So far as I can see, Aksoy raises three different issues:

First, he suggests that I construct rational behaviour too narrowly, and that this leads me to overlook that it may well be rational to engage in several different, complementary forms of political activity at the same time. Rational behaviour in politics is not a zero-sum game.

Second, Aksoy argues that the discussion of the first two voting scenarios that I outline in the paper (which he thinks are essentially the same) would benefit from a more extensive discussion of strategic voting. This is because, according to Aksoy, strategic voting requires processing more information than other forms of voting.

Third, Aksoy presses me to say more about the proposal of trans-nationalising European Parliament elections, asking in particular how political actors can be incentivised to cooperate more in transnational party groups.
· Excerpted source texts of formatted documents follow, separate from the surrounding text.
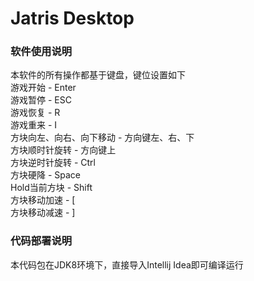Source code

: # Jatris Desktop

### 软件使用说明

本软件的所有操作都基于键盘，键位设置如下  
游戏开始 - Enter  
游戏暂停 - ESC  
游戏恢复 - R  
游戏重来 - I  
方块向左、向右、向下移动 - 方向键左、右、下  
方块顺时针旋转 - 方向键上  
方块逆时针旋转 - Ctrl  
方块硬降 - Space  
Hold当前方块 - Shift  
方块移动加速 - [  
方块移动减速 - ]  

### 代码部署说明  

本代码包在JDK8环境下，直接导入Intellij Idea即可编译运行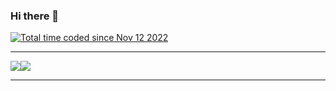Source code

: ### Hi there 👋
<a href="https://wakatime.com/@b6a19e12-2a7e-475a-bf73-a9cfd0fc48e6"><img src="https://wakatime.com/badge/user/b6a19e12-2a7e-475a-bf73-a9cfd0fc48e6.svg" alt="Total time coded since Nov 12 2022" /></a>
<hr>
<img align="center" src="https://github-readme-stats-ruby-one.vercel.app/api?username=IzukiKa&show_icons=true&theme=dark"/><img align="center" src="https://github-readme-stats-ruby-one.vercel.app/api/top-langs/?username=IzukiKa&theme=dark&langs_count=10"/>
<hr>

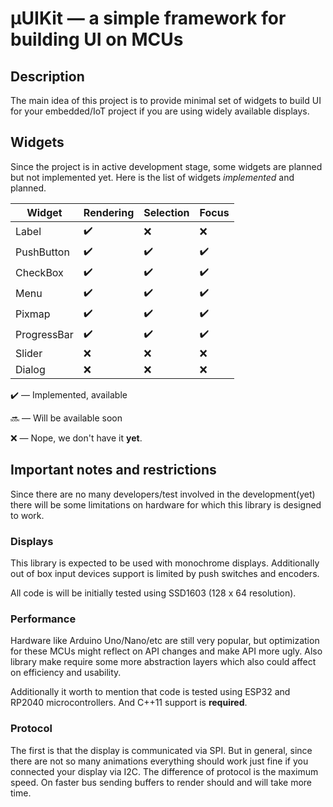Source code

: # µUIKit — a simple framework for building UI on MCUs

## Description

The main idea of this project is to provide minimal set of widgets to build UI for your embedded/IoT project if you are using widely available displays.


## Widgets

Since the project is in active development stage, some widgets are planned but not implemented yet. Here is the list of widgets *implemented* and planned.

| Widget      | Rendering          | Selection          | Focus              |
|-------------|--------------------|--------------------|--------------------|
| Label       | :heavy_check_mark: | :x:                | :x:                |
| PushButton  | :heavy_check_mark: | :heavy_check_mark: | :heavy_check_mark: |
| CheckBox    | :heavy_check_mark: | :heavy_check_mark: | :heavy_check_mark: |
| Menu        | :heavy_check_mark: | :heavy_check_mark: | :heavy_check_mark: |
| Pixmap      | :heavy_check_mark: | :heavy_check_mark: | :heavy_check_mark: |
| ProgressBar | :heavy_check_mark: | :heavy_check_mark: | :heavy_check_mark: |
| Slider      | :x:                | :x:                | :x:                |
| Dialog      | :x:                | :x:                | :x:                |

:heavy_check_mark: — Implemented, available

:soon: — Will be available soon

:x: — Nope, we don't have it **yet**.


## Important notes and restrictions

Since there are no many developers/test involved in the development(yet) there will be some limitations on hardware for which this library is designed to work.

### Displays

This library is expected to be used with monochrome displays. Additionally out of box input devices support is limited by push switches and encoders.

All code is will be initially tested using SSD1603 (128 x 64 resolution).

### Performance

Hardware like Arduino Uno/Nano/etc are still very popular, but optimization for these MCUs might reflect on API changes and make API more ugly. Also library make require some more abstraction layers which also could affect on efficiency and usability.

Additionally it worth to mention that code is tested using ESP32 and RP2040 microcontrollers. And C++11 support is **required**.

### Protocol

The first is that the display is communicated via SPI.  But in general, since there are not so many animations everything should work just fine if you connected your display via I2C.  The difference of protocol is the maximum speed.  On faster bus sending buffers to render should and will take more time.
I will discuss the three points in turn.

Constructing Rational Behaviour Too Narrowly

I begin with the first objection, which starts from my claim that it is rational to vote unless the expected utility of any other action is higher than the expected utility of being part of the efficacious set (for an extensive discussion of the “efficacious set”-account of rational voting, see pages 296-299 in my paper). The example used in the paper to illustrate this is as follows:

[A] voter may in-principle want a particular party to win a particular election (she thinks this party is the best of all available ones), and also judge that her vote could be in the causally efficacious set, but still rationally decide not to vote because she is fundamentally unconvinced that the party’s front runner is capable of effecting the positive change she would like to see (for instance because she thinks that the front runner has diluted the party’s ideological profile and ratcheted down political ambitions). Instead of voting, she then decides to join her local party branch in order to contribute to restoring the party’s original ideological profile—an action she (rightly or wrongly) considers to have a higher expected utility than voting (298).

This, Aksoy says, construes rational political behaviour too narrowly. His argument is as follows:

[S]uppose that a voter is satisfied by the profile of the front-runner of the party, and to contribute the electoral process, she wants to join the party organization and actively participate in the campaigning process. Additionally, let’s assume that the expected utility of this voter to join the party organization is higher than her expected utility to vote for the front-runner in the party. Under these circumstances, if she votes for the front runner, is her vote rational or not? I think the central issue here is defining rational behavior in a binary manner, or in other words, zero-sum in nature. Alternative ways of political participation might sometimes reinforce each other, and it might be rational to engage in multiple of these alternative behaviors at the same time (13).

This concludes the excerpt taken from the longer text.